EXCERPTED RECORDS
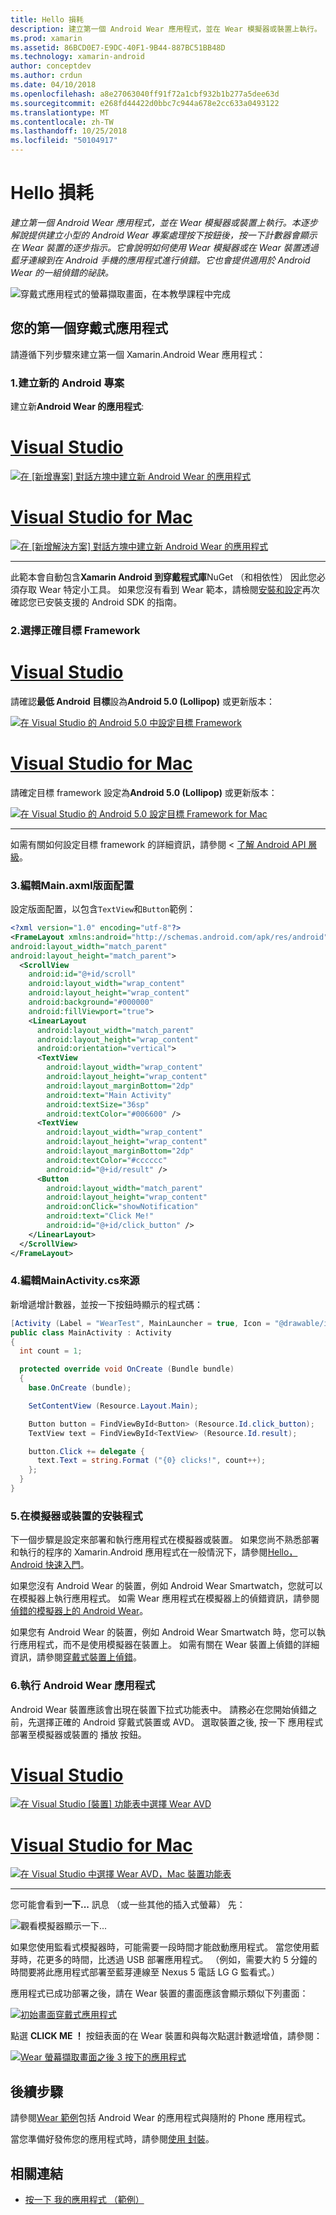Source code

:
 ```yaml
---
title: Hello 損耗
description: 建立第一個 Android Wear 應用程式，並在 Wear 模擬器或裝置上執行。 本逐步解說提供建立小型的 Android Wear 專案處理按下按鈕後，按一下計數器會顯示在 Wear 裝置的逐步指示。 它會說明如何使用 Wear 模擬器或在 Wear 裝置透過藍牙連線到在 Android 手機的應用程式進行偵錯。 它也會提供適用於 Android Wear 的一組偵錯的祕訣。
ms.prod: xamarin
ms.assetid: 86BCD0E7-E9DC-40F1-9B44-887BC51BB48D
ms.technology: xamarin-android
author: conceptdev
ms.author: crdun
ms.date: 04/10/2018
ms.openlocfilehash: a8e27063040ff91f72a1cbf932b1b277a5dee63d
ms.sourcegitcommit: e268fd44422d0bbc7c944a678e2cc633a0493122
ms.translationtype: MT
ms.contentlocale: zh-TW
ms.lasthandoff: 10/25/2018
ms.locfileid: "50104917"
---
```

# <a name="hello-wear"></a>Hello 損耗

_建立第一個 Android Wear 應用程式，並在 Wear 模擬器或裝置上執行。本逐步解說提供建立小型的 Android Wear 專案處理按下按鈕後，按一下計數器會顯示在 Wear 裝置的逐步指示。它會說明如何使用 Wear 模擬器或在 Wear 裝置透過藍牙連線到在 Android 手機的應用程式進行偵錯。它也會提供適用於 Android Wear 的一組偵錯的祕訣。_

![穿戴式應用程式的螢幕擷取畫面，在本教學課程中完成](hello-wear-images/example.png)

## <a name="your-first-wear-app"></a>您的第一個穿戴式應用程式

請遵循下列步驟來建立第一個 Xamarin.Android Wear 應用程式：

### <a name="1-create-a-new-android-project"></a>1.建立新的 Android 專案

建立新**Android Wear 的應用程式**:

# <a name="visual-studiotabwindows"></a>[Visual Studio](#tab/windows)

[![在 [新增專案] 對話方塊中建立新 Android Wear 的應用程式](hello-wear-images/vs/new-solution-sml.w157.png)](hello-wear-images/vs/new-solution.w157.png#lightbox)

# <a name="visual-studio-for-mactabmacos"></a>[Visual Studio for Mac](#tab/macos)

[![在 [新增解決方案] 對話方塊中建立新 Android Wear 的應用程式](hello-wear-images/xs/new-solution-sml.png)](hello-wear-images/xs/new-solution.png#lightbox)

-----


此範本會自動包含**Xamarin Android 到穿戴程式庫**NuGet （和相依性） 因此您必須存取 Wear 特定小工具。 如果您沒有看到 Wear 範本，請檢閱[安裝和設定](~/android/wear/get-started/installation.md)再次確認您已安裝支援的 Android SDK 的指南。 

### <a name="2-choose-the-correct-target-framework"></a>2.選擇正確**目標 Framework**

# <a name="visual-studiotabwindows"></a>[Visual Studio](#tab/windows)

請確認**最低 Android 目標**設為**Android 5.0 (Lollipop)** 或更新版本： 

[![在 Visual Studio 的 Android 5.0 中設定目標 Framework](hello-wear-images/vs/target-framework-sml.png)](hello-wear-images/vs/target-framework.png#lightbox)

# <a name="visual-studio-for-mactabmacos"></a>[Visual Studio for Mac](#tab/macos)

請確定目標 framework 設定為**Android 5.0 (Lollipop)** 或更新版本：

[![在 Visual Studio 的 Android 5.0 設定目標 Framework for Mac](hello-wear-images/xs/target-framework-sml.png)](hello-wear-images/xs/target-framework.png#lightbox)

-----

如需有關如何設定目標 framework 的詳細資訊，請參閱 <<c0> [ 了解 Android API 層級](~/android/app-fundamentals/android-api-levels.md)。


### <a name="3-edit-the-mainaxml-layout"></a>3.編輯**Main.axml**版面配置

設定版面配置，以包含`TextView`和`Button`範例： 

```xml
<?xml version="1.0" encoding="utf-8"?>
<FrameLayout xmlns:android="http://schemas.android.com/apk/res/android"
android:layout_width="match_parent"
android:layout_height="match_parent">
  <ScrollView
    android:id="@+id/scroll"
    android:layout_width="wrap_content"
    android:layout_height="wrap_content"
    android:background="#000000"
    android:fillViewport="true">
    <LinearLayout
      android:layout_width="match_parent"
      android:layout_height="wrap_content"
      android:orientation="vertical">
      <TextView
        android:layout_width="wrap_content"
        android:layout_height="wrap_content"
        android:layout_marginBottom="2dp"
        android:text="Main Activity"
        android:textSize="36sp"
        android:textColor="#006600" />
      <TextView
        android:layout_width="wrap_content"
        android:layout_height="wrap_content"
        android:layout_marginBottom="2dp"
        android:textColor="#cccccc"
        android:id="@+id/result" />
      <Button
        android:layout_width="match_parent"
        android:layout_height="wrap_content"
        android:onClick="showNotification"
        android:text="Click Me!"
        android:id="@+id/click_button" />
    </LinearLayout>
  </ScrollView>
</FrameLayout>
```

### <a name="4-edit-the-mainactivitycs-source"></a>4.編輯**MainActivity.cs**來源

新增遞增計數器，並按一下按鈕時顯示的程式碼： 

```csharp
[Activity (Label = "WearTest", MainLauncher = true, Icon = "@drawable/icon")]
public class MainActivity : Activity
{
  int count = 1;

  protected override void OnCreate (Bundle bundle)
  {
    base.OnCreate (bundle);

    SetContentView (Resource.Layout.Main);

    Button button = FindViewById<Button> (Resource.Id.click_button);
    TextView text = FindViewById<TextView> (Resource.Id.result);

    button.Click += delegate {
      text.Text = string.Format ("{0} clicks!", count++);
    };
  }
}
```

### <a name="5-setup-an-emulator-or-device"></a>5.在模擬器或裝置的安裝程式

下一個步驟是設定來部署和執行應用程式在模擬器或裝置。 如果您尚不熟悉部署和執行的程序的 Xamarin.Android 應用程式在一般情況下，請參閱[Hello，Android 快速入門](~/android/get-started/hello-android/hello-android-quickstart.md)。

如果您沒有 Android Wear 的裝置，例如 Android Wear Smartwatch，您就可以在模擬器上執行應用程式。 如需 Wear 應用程式在模擬器上的偵錯資訊，請參閱[偵錯的模擬器上的 Android Wear](~/android/wear/deploy-test/debug-on-emulator.md)。

如果您有 Android Wear 的裝置，例如 Android Wear Smartwatch 時，您可以執行應用程式，而不是使用模擬器在裝置上。 如需有關在 Wear 裝置上偵錯的詳細資訊，請參閱[穿戴式裝置上偵錯](~/android/wear/deploy-test/debug-on-device.md)。


### <a name="6-run-the-android-wear-app"></a>6.執行 Android Wear 應用程式

Android Wear 裝置應該會出現在裝置下拉式功能表中。 請務必在您開始偵錯之前，先選擇正確的 Android 穿戴式裝置或 AVD。 選取裝置之後, 按一下 應用程式部署至模擬器或裝置的 播放 按鈕。

# <a name="visual-studiotabwindows"></a>[Visual Studio](#tab/windows)

[![在 Visual Studio [裝置] 功能表中選擇 Wear AVD](hello-wear-images/vs/choose-wear-sim.png)](hello-wear-images/vs/choose-wear-sim.png#lightbox)

# <a name="visual-studio-for-mactabmacos"></a>[Visual Studio for Mac](#tab/macos)

[![在 Visual Studio 中選擇 Wear AVD，Mac 裝置功能表](hello-wear-images/xs/choose-wear-sim.png)](hello-wear-images/xs/choose-wear-sim.png#lightbox)

-----

您可能會看到**一下...** 訊息 （或一些其他的插入式螢幕） 先： 

![觀看模擬器顯示一下...](hello-wear-images/please-wait.png)

如果您使用監看式模擬器時，可能需要一段時間才能啟動應用程式。 當您使用藍芽時，花更多的時間，比透過 USB 部署應用程式。 （例如，需要大約 5 分鐘的時間要將此應用程式部署至藍芽連線至 Nexus 5 電話 LG G 監看式。）

應用程式已成功部署之後，請在 Wear 裝置的畫面應該會顯示類似下列畫面：

[![初始畫面穿戴式應用程式](hello-wear-images/mainactivity-screen.png)](hello-wear-images/mainactivity-screen.png#lightbox)

點選  **CLICK ME ！** 按鈕表面的在 Wear 裝置和與每次點選計數遞增值，請參閱：

[![Wear 螢幕擷取畫面之後 3 按下的應用程式](hello-wear-images/mainactivity-counts.png)](hello-wear-images/mainactivity-counts.png#lightbox)


## <a name="next-steps"></a>後續步驟

請參閱[Wear 範例](https://developer.xamarin.com/samples/android/Android%20Wear/)包括 Android Wear 的應用程式與隨附的 Phone 應用程式。

當您準備好發佈您的應用程式時，請參閱[使用 封裝](~/android/wear/deploy-test/packaging.md)。


## <a name="related-links"></a>相關連結

- [按一下 我的應用程式 （範例）](https://developer.xamarin.com/samples/monodroid/wear/WearTest/)
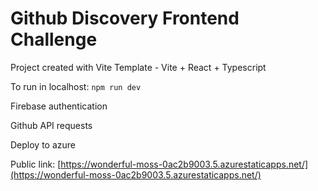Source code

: # Github Discovery Frontend Challenge

Project created with Vite Template - Vite + React + Typescript 

To run in localhost: ```npm run dev```

Firebase authentication

Github API requests

Deploy to azure

Public link: [https://wonderful-moss-0ac2b9003.5.azurestaticapps.net/](https://wonderful-moss-0ac2b9003.5.azurestaticapps.net/)
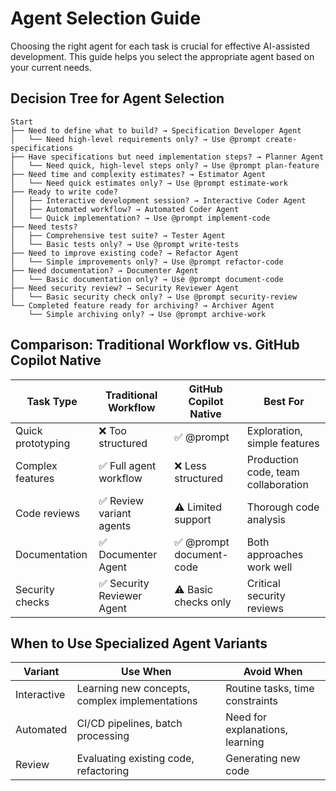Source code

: # Agent Selection Guide

Choosing the right agent for each task is crucial for effective AI-assisted development. This guide helps you select the appropriate agent based on your current needs.

## Decision Tree for Agent Selection

```
Start
├── Need to define what to build? → Specification Developer Agent
│   └── Need high-level requirements only? → Use @prompt create-specifications
├── Have specifications but need implementation steps? → Planner Agent
│   └── Need quick, high-level steps only? → Use @prompt plan-feature
├── Need time and complexity estimates? → Estimator Agent
│   └── Need quick estimates only? → Use @prompt estimate-work
├── Ready to write code?
│   ├── Interactive development session? → Interactive Coder Agent
│   ├── Automated workflow? → Automated Coder Agent
│   └── Quick implementation? → Use @prompt implement-code
├── Need tests?
│   ├── Comprehensive test suite? → Tester Agent
│   └── Basic tests only? → Use @prompt write-tests
├── Need to improve existing code? → Refactor Agent
│   └── Simple improvements only? → Use @prompt refactor-code
├── Need documentation? → Documenter Agent
│   └── Basic documentation only? → Use @prompt document-code
├── Need security review? → Security Reviewer Agent
│   └── Basic security check only? → Use @prompt security-review
└── Completed feature ready for archiving? → Archiver Agent
    └── Simple archiving only? → Use @prompt archive-work
```

## Comparison: Traditional Workflow vs. GitHub Copilot Native

| Task Type | Traditional Workflow | GitHub Copilot Native | Best For |
|-----------|---------------------|----------------------|----------|
| Quick prototyping | ❌ Too structured | ✅ @prompt | Exploration, simple features |
| Complex features | ✅ Full agent workflow | ❌ Less structured | Production code, team collaboration |
| Code reviews | ✅ Review variant agents | ⚠️ Limited support | Thorough code analysis |
| Documentation | ✅ Documenter Agent | ✅ @prompt document-code | Both approaches work well |
| Security checks | ✅ Security Reviewer Agent | ⚠️ Basic checks only | Critical security reviews |

## When to Use Specialized Agent Variants

| Variant | Use When | Avoid When |
|---------|----------|------------|
| Interactive | Learning new concepts, complex implementations | Routine tasks, time constraints |
| Automated | CI/CD pipelines, batch processing | Need for explanations, learning |
| Review | Evaluating existing code, refactoring | Generating new code |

THE PROBLEM
What are the lines from the one with "time constraints |" through the last line of the records above? Quote them exactly and add nothing.

RESPONSE
| Interactive | Learning new concepts, complex implementations | Routine tasks, time constraints |
| Automated | CI/CD pipelines, batch processing | Need for explanations, learning |
| Review | Evaluating existing code, refactoring | Generating new code |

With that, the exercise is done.